What you should do>
Among the entries that follow, how many lines contain the word "ATPase"? Give the number alone.

Information shown>
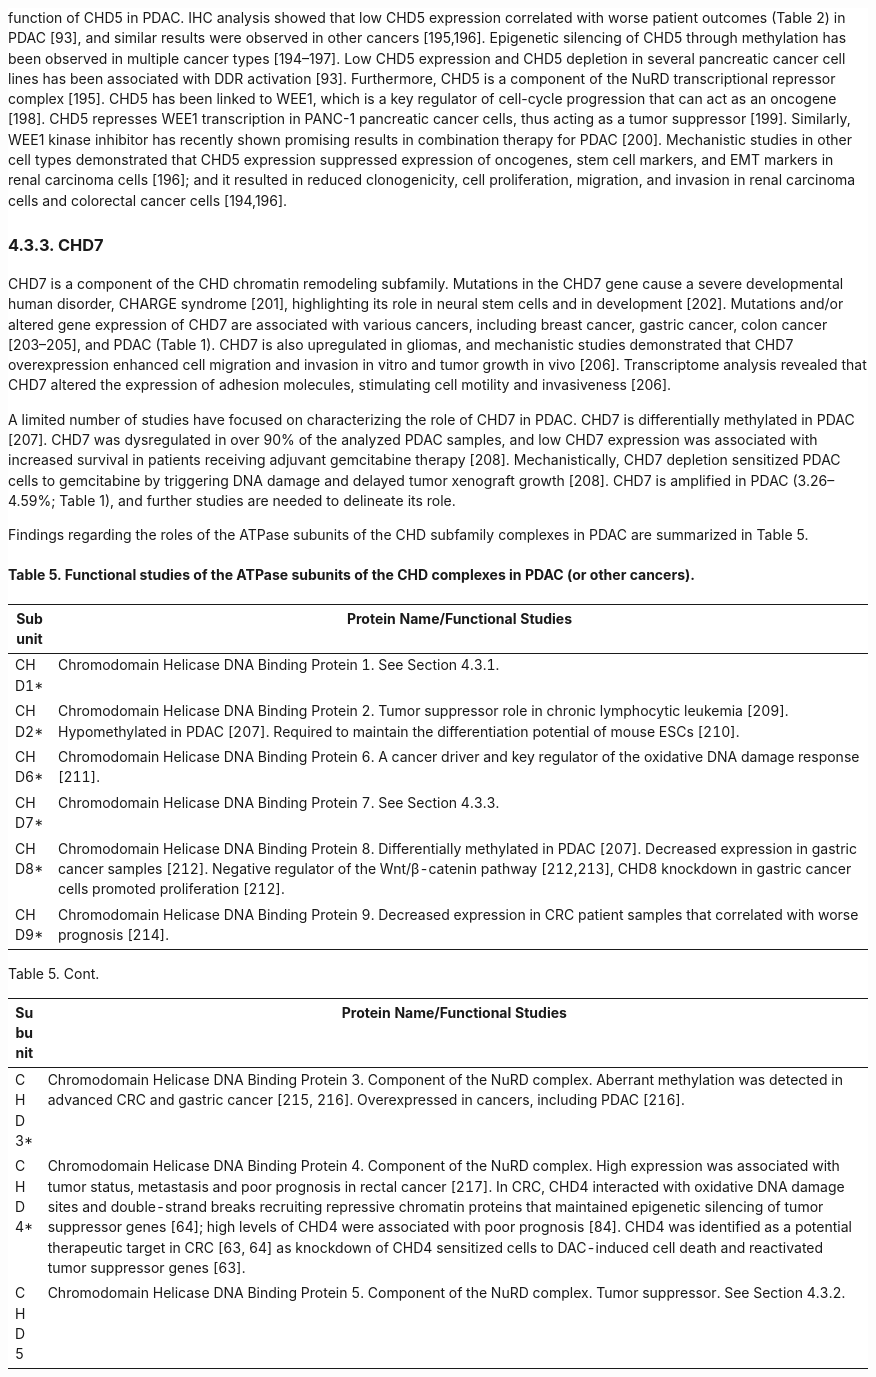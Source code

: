 function of CHD5 in PDAC. IHC analysis showed that low CHD5 expression correlated with worse patient outcomes (Table 2) in PDAC [93], and similar results were observed in other cancers [195,196]. Epigenetic silencing of CHD5 through methylation has been observed in multiple cancer types [194–197]. Low CHD5 expression and CHD5 depletion in several pancreatic cancer cell lines has been associated with DDR activation [93]. Furthermore, CHD5 is a component of the NuRD transcriptional repressor complex [195]. CHD5 has been linked to WEE1, which is a key regulator of cell-cycle progression that can act as an oncogene [198]. CHD5 represses WEE1 transcription in PANC-1 pancreatic cancer cells, thus acting as a tumor suppressor [199]. Similarly, WEE1 kinase inhibitor has recently shown promising results in combination therapy for PDAC [200]. Mechanistic studies in other cell types demonstrated that CHD5 expression suppressed expression of oncogenes, stem cell markers, and EMT markers in renal carcinoma cells [196]; and it resulted in reduced clonogenicity, cell proliferation, migration, and invasion in renal carcinoma cells and colorectal cancer cells [194,196].

### 4.3.3. CHD7

CHD7 is a component of the CHD chromatin remodeling subfamily. Mutations in the CHD7 gene cause a severe developmental human disorder, CHARGE syndrome [201], highlighting its role in neural stem cells and in development [202]. Mutations and/or altered gene expression of CHD7 are associated with various cancers, including breast cancer, gastric cancer, colon cancer [203–205], and PDAC (Table 1). CHD7 is also upregulated in gliomas, and mechanistic studies demonstrated that CHD7 overexpression enhanced cell migration and invasion in vitro and tumor growth in vivo [206]. Transcriptome analysis revealed that CHD7 altered the expression of adhesion molecules, stimulating cell motility and invasiveness [206].

A limited number of studies have focused on characterizing the role of CHD7 in PDAC. CHD7 is differentially methylated in PDAC [207]. CHD7 was dysregulated in over 90% of the analyzed PDAC samples, and low CHD7 expression was associated with increased survival in patients receiving adjuvant gemcitabine therapy [208]. Mechanistically, CHD7 depletion sensitized PDAC cells to gemcitabine by triggering DNA damage and delayed tumor xenograft growth [208]. CHD7 is amplified in PDAC (3.26–4.59%; Table 1), and further studies are needed to delineate its role.

Findings regarding the roles of the ATPase subunits of the CHD subfamily complexes in PDAC are summarized in Table 5.

#### Table 5. Functional studies of the ATPase subunits of the CHD complexes in PDAC (or other cancers).

| Subunit | Protein Name/Functional Studies |
|---------|----------------------------------|
| CHD1*   | Chromodomain Helicase DNA Binding Protein 1. See Section 4.3.1. |
| CHD2*   | Chromodomain Helicase DNA Binding Protein 2. Tumor suppressor role in chronic lymphocytic leukemia [209]. Hypomethylated in PDAC [207]. Required to maintain the differentiation potential of mouse ESCs [210]. |
| CHD6*   | Chromodomain Helicase DNA Binding Protein 6. A cancer driver and key regulator of the oxidative DNA damage response [211]. |
| CHD7*   | Chromodomain Helicase DNA Binding Protein 7. See Section 4.3.3. |
| CHD8*   | Chromodomain Helicase DNA Binding Protein 8. Differentially methylated in PDAC [207]. Decreased expression in gastric cancer samples [212]. Negative regulator of the Wnt/β-catenin pathway [212,213], CHD8 knockdown in gastric cancer cells promoted proliferation [212]. |
| CHD9*   | Chromodomain Helicase DNA Binding Protein 9. Decreased expression in CRC patient samples that correlated with worse prognosis [214]. |

Table 5. Cont.

| Subunit | Protein Name/Functional Studies |
| --- | --- |
| CHD3* | Chromodomain Helicase DNA Binding Protein 3. Component of the NuRD complex. Aberrant methylation was detected in advanced CRC and gastric cancer [215, 216]. Overexpressed in cancers, including PDAC [216]. |
| CHD4* | Chromodomain Helicase DNA Binding Protein 4. Component of the NuRD complex. High expression was associated with tumor status, metastasis and poor prognosis in rectal cancer [217]. In CRC, CHD4 interacted with oxidative DNA damage sites and double-strand breaks recruiting repressive chromatin proteins that maintained epigenetic silencing of tumor suppressor genes [64]; high levels of CHD4 were associated with poor prognosis [84]. CHD4 was identified as a potential therapeutic target in CRC [63, 64] as knockdown of CHD4 sensitized cells to DAC-induced cell death and reactivated tumor suppressor genes [63]. |
| CHD5 | Chromodomain Helicase DNA Binding Protein 5. Component of the NuRD complex. Tumor suppressor. See Section 4.3.2. |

Written reply>
2